__Assignment__
Within the entries below, find the portion that opens with the line containing "1. Prepare a" and closes with the line containing "If just want". Retype that portion exactly and only.
+++++
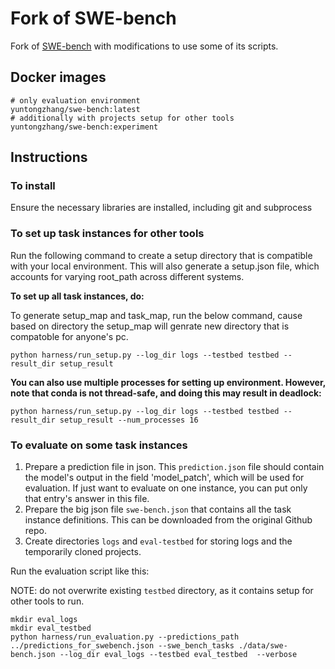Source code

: # Fork of SWE-bench

Fork of [SWE-bench](https://github.com/princeton-nlp/SWE-bench) with modifications to use some of its scripts.

## Docker images

```
# only evaluation environment
yuntongzhang/swe-bench:latest
# additionally with projects setup for other tools
yuntongzhang/swe-bench:experiment
```

## Instructions

### To install
 Ensure the necessary libraries are installed, including git and subprocess

### To set up task instances for other tools

Run the following command to create a setup directory that is compatible with your local environment. This will also generate a setup.json file, which accounts for varying root_path across different systems.

**To set up all task instances, do:**

To generate setup_map and task_map, run the below command, cause based on directory the setup_map will genrate new directory that is compatoble for anyone's pc.

```
python harness/run_setup.py --log_dir logs --testbed testbed --result_dir setup_result
```

**You can also use multiple processes for setting up environment. However, note that conda is not thread-safe, and doing this may result in deadlock:**

```
python harness/run_setup.py --log_dir logs --testbed testbed --result_dir setup_result --num_processes 16
```


### To evaluate on some task instances

1. Prepare a prediction file in json. This `prediction.json` file should contain the model's output
   in the field 'model_patch', which will be used for evaluation.
   If just want to evaluate on one instance, you can put only that entry's answer in this file.
2. Prepare the big json file `swe-bench.json` that contains all the task instance definitions.
   This can be downloaded from the original Github repo.
3. Create directories `logs` and `eval-testbed` for storing logs and the temporarily cloned projects.

Run the evaluation script like this:

NOTE: do not overwrite existing `testbed` directory, as it contains setup for other tools to run.

```
mkdir eval_logs
mkdir eval_testbed
python harness/run_evaluation.py --predictions_path ../predictions_for_swebench.json --swe_bench_tasks ./data/swe-bench.json --log_dir eval_logs --testbed eval_testbed  --verbose
```
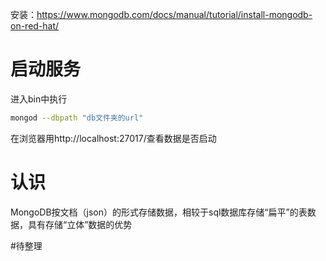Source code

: 安装：https://www.mongodb.com/docs/manual/tutorial/install-mongodb-on-red-hat/

# 启动服务
进入bin中执行
```bash
mongod --dbpath "db文件夹的url"
```
在浏览器用http://localhost:27017/查看数据是否启动

# 认识
MongoDB按文档（json）的形式存储数据，相较于sql数据库存储“扁平”的表数据，具有存储“立体”数据的优势

#待整理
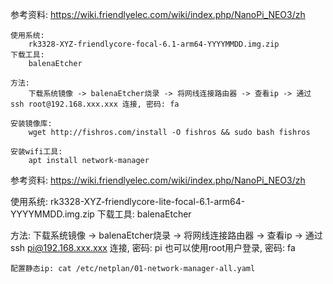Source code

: 参考资料:
    https://wiki.friendlyelec.com/wiki/index.php/NanoPi_NEO3/zh

```
使用系统:
    rk3328-XYZ-friendlycore-focal-6.1-arm64-YYYYMMDD.img.zip
下载工具:
    balenaEtcher

方法:
    下载系统镜像 -> balenaEtcher烧录 -> 将网线连接路由器 -> 查看ip -> 通过 ssh root@192.168.xxx.xxx 连接, 密码: fa

安装镜像库:
    wget http://fishros.com/install -O fishros && sudo bash fishros

安装wifi工具:
    apt install network-manager

```

参考资料:
    https://wiki.friendlyelec.com/wiki/index.php/NanoPi_NEO3/zh

使用系统:
    rk3328-XYZ-friendlycore-lite-focal-6.1-arm64-YYYYMMDD.img.zip
下载工具:
    balenaEtcher

方法:
    下载系统镜像 -> balenaEtcher烧录 -> 将网线连接路由器 -> 查看ip -> 通过 ssh pi@192.168.xxx.xxx 连接, 密码: pi
    也可以使用root用户登录, 密码: fa

    配置静态ip: cat /etc/netplan/01-network-manager-all.yaml
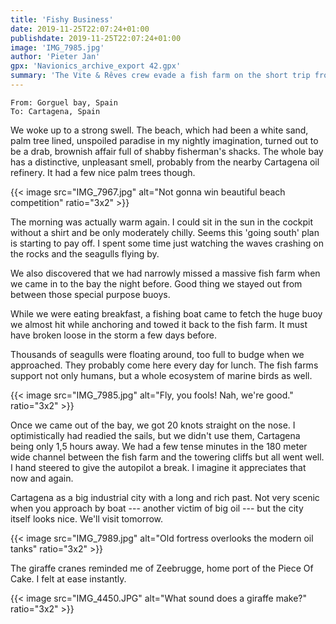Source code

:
 ```yaml
---
title: 'Fishy Business'
date: 2019-11-25T22:07:24+01:00
publishdate: 2019-11-25T22:07:24+01:00
image: 'IMG_7985.jpg'
author: 'Pieter Jan'
gpx: 'Navionics_archive_export 42.gpx'
summary: 'The Vite & Rêves crew evade a fish farm on the short trip from Gorguel Bay to Cartagena, straight into the wind.'
---
```


`From: Gorguel bay, Spain`<br/>
`To: Cartagena, Spain`

We woke up to a strong swell. The beach, which had been a white sand, palm tree lined, unspoiled paradise in my nightly imagination, turned out to be a drab, brownish affair full of shabby fisherman's shacks. The whole bay has a distinctive, unpleasant smell, probably from the nearby Cartagena oil refinery. It had a few nice palm trees though.

{{< image src="IMG_7967.jpg" alt="Not gonna win beautiful beach competition" ratio="3x2" >}}

The morning was actually warm again. I could sit in the sun in the cockpit without a shirt and be only moderately chilly. Seems this 'going south' plan is starting to pay off. I spent some time just watching the waves crashing on the rocks and the seagulls flying by.

We also discovered that we had narrowly missed a massive fish farm when we came in to the bay the night before. Good thing we stayed out from between those special purpose buoys.

While we were eating breakfast, a fishing boat came to fetch the huge buoy we almost hit while anchoring and towed it back to the fish farm. It must have broken loose in the storm a few days before.

Thousands of seagulls were floating around, too full to budge when we approached. They probably come here every day for lunch. The fish farms support not only humans, but a whole ecosystem of marine birds as well.

{{< image src="IMG_7985.jpg" alt="Fly, you fools! Nah, we're good." ratio="3x2" >}}

Once we came out of the bay, we got 20 knots straight on the nose. I optimistically had readied the sails, but we didn't use them, Cartagena being only 1,5 hours away. We had a few tense minutes in the 180 meter wide channel between the fish farm and the towering cliffs but all went well. I hand steered to give the autopilot a break. I imagine it appreciates that now and again.

Cartagena as a big industrial city with a long and rich past. Not very scenic when you approach by boat --- another victim of big oil --- but the city itself looks nice. We'll visit tomorrow.

{{< image src="IMG_7989.jpg" alt="Old fortress overlooks the modern oil tanks" ratio="3x2" >}}

The giraffe cranes reminded me of Zeebrugge, home port of the Piece Of Cake. I felt at ease instantly.

{{< image src="IMG_4450.JPG" alt="What sound does a giraffe make?" ratio="3x2" >}}
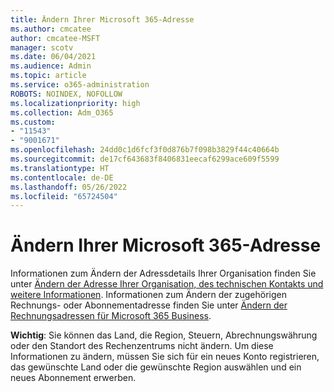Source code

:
 ```yaml
---
title: Ändern Ihrer Microsoft 365-Adresse
ms.author: cmcatee
author: cmcatee-MSFT
manager: scotv
ms.date: 06/04/2021
ms.audience: Admin
ms.topic: article
ms.service: o365-administration
ROBOTS: NOINDEX, NOFOLLOW
ms.localizationpriority: high
ms.collection: Adm_O365
ms.custom:
- "11543"
- "9001671"
ms.openlocfilehash: 24dd0c1d6fcf3f0d876b7f098b3829f44c40664b
ms.sourcegitcommit: de17cf643683f8406831eecaf6299ace609f5599
ms.translationtype: HT
ms.contentlocale: de-DE
ms.lasthandoff: 05/26/2022
ms.locfileid: "65724504"
---
```

# <a name="change-your-microsoft-365-address"></a>Ändern Ihrer Microsoft 365-Adresse

Informationen zum Ändern der Adressdetails Ihrer Organisation finden Sie unter [Ändern der Adresse Ihrer Organisation, des technischen Kontakts und weitere Informationen](https://docs.microsoft.com/microsoft-365/admin/manage/change-address-contact-and-more). Informationen zum Ändern der zugehörigen Rechnungs- oder Abonnementadresse finden Sie unter [Ändern der Rechnungsadressen für Microsoft 365 Business](https://docs.microsoft.com/microsoft-365/commerce/billing-and-payments/change-your-billing-addresses). 

**Wichtig**: Sie können das Land, die Region, Steuern, Abrechnungswährung oder den Standort des Rechenzentrums nicht ändern. Um diese Informationen zu ändern, müssen Sie sich für ein neues Konto registrieren, das gewünschte Land oder die gewünschte Region auswählen und ein neues Abonnement erwerben. 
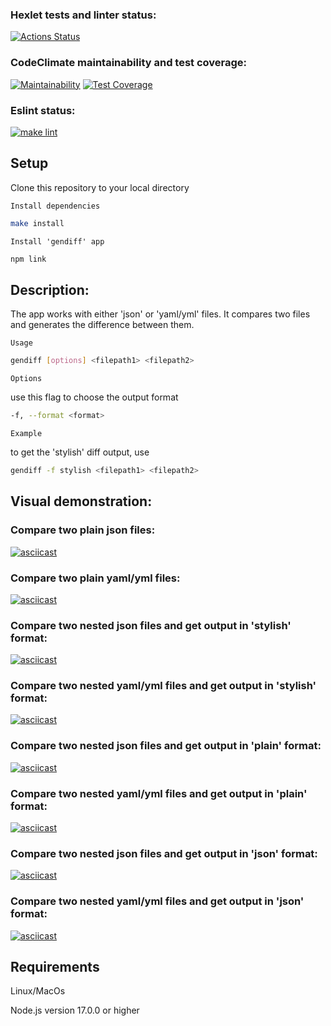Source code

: ### Hexlet tests and linter status:
[![Actions Status](https://github.com/Takaiva/frontend-project-lvl2/workflows/hexlet-check/badge.svg)](https://github.com/Takaiva/frontend-project-lvl2/actions)

### CodeClimate maintainability and test coverage:
[![Maintainability](https://api.codeclimate.com/v1/badges/948325797767dd709fce/maintainability)](https://codeclimate.com/github/Takaiva/frontend-project-lvl2/maintainability)
[![Test Coverage](https://api.codeclimate.com/v1/badges/948325797767dd709fce/test_coverage)](https://codeclimate.com/github/Takaiva/frontend-project-lvl2/test_coverage)

### Eslint status:
[![make lint](https://github.com/Takaiva/frontend-project-lvl2/actions/workflows/linter-check.yml/badge.svg)](https://github.com/Takaiva/frontend-project-lvl2/actions/workflows/linter-check.yml)

## Setup

Clone this repository to your local directory

`Install dependencies`

```sh
make install
```

`Install 'gendiff' app`

```sh
npm link
```

## Description:
The app works with either 'json' or 'yaml/yml' files.
It compares two files and generates the difference between them.

`Usage`

```sh
gendiff [options] <filepath1> <filepath2>
```

`Options`

use this flag to choose the output format

```sh
-f, --format <format>
```

`Example`

to get the 'stylish' diff output, use

```sh
gendiff -f stylish <filepath1> <filepath2>
```

## Visual demonstration:

### Compare two plain json files:
[![asciicast](https://asciinema.org/a/2KNVhzMAtIV816LGRvGWA25lH.svg)](https://asciinema.org/a/2KNVhzMAtIV816LGRvGWA25lH)

### Compare two plain yaml/yml files:
[![asciicast](https://asciinema.org/a/xbyqSTttf5yKWwnBfUri17P1W.svg)](https://asciinema.org/a/xbyqSTttf5yKWwnBfUri17P1W)

### Compare two nested json files and get output in 'stylish' format:
[![asciicast](https://asciinema.org/a/acaUj9eSxis0W10Yv9bTmfNaI.svg)](https://asciinema.org/a/acaUj9eSxis0W10Yv9bTmfNaI)

### Compare two nested yaml/yml files and get output in 'stylish' format:
[![asciicast](https://asciinema.org/a/zwnzxlKBZ3OElquoXbDzpXyUM.svg)](https://asciinema.org/a/zwnzxlKBZ3OElquoXbDzpXyUM)

### Compare two nested json files and get output in 'plain' format:
[![asciicast](https://asciinema.org/a/6o0c1VDomQadAddmPCLVf5EDI.svg)](https://asciinema.org/a/6o0c1VDomQadAddmPCLVf5EDI)

### Compare two nested yaml/yml files and get output in 'plain' format:
[![asciicast](https://asciinema.org/a/PCGrSmmSAQGiY60nIoWlX2d3c.svg)](https://asciinema.org/a/PCGrSmmSAQGiY60nIoWlX2d3c)

### Compare two nested json files and get output in 'json' format:
[![asciicast](https://asciinema.org/a/5uudELsqvsyTNnz0iCmhd6v7G.svg)](https://asciinema.org/a/5uudELsqvsyTNnz0iCmhd6v7G)

### Compare two nested yaml/yml files and get output in 'json' format:
[![asciicast](https://asciinema.org/a/8ern4toCUecSbEenBpfM8S1oQ.svg)](https://asciinema.org/a/8ern4toCUecSbEenBpfM8S1oQ)

## Requirements

Linux/MacOs

Node.js version 17.0.0 or higher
+++++
__Answer box__
1. Prepare a prediction file in json. This `prediction.json` file should contain the model's output
   in the field 'model_patch', which will be used for evaluation.
   If just want to evaluate on one instance, you can put only that entry's answer in this file.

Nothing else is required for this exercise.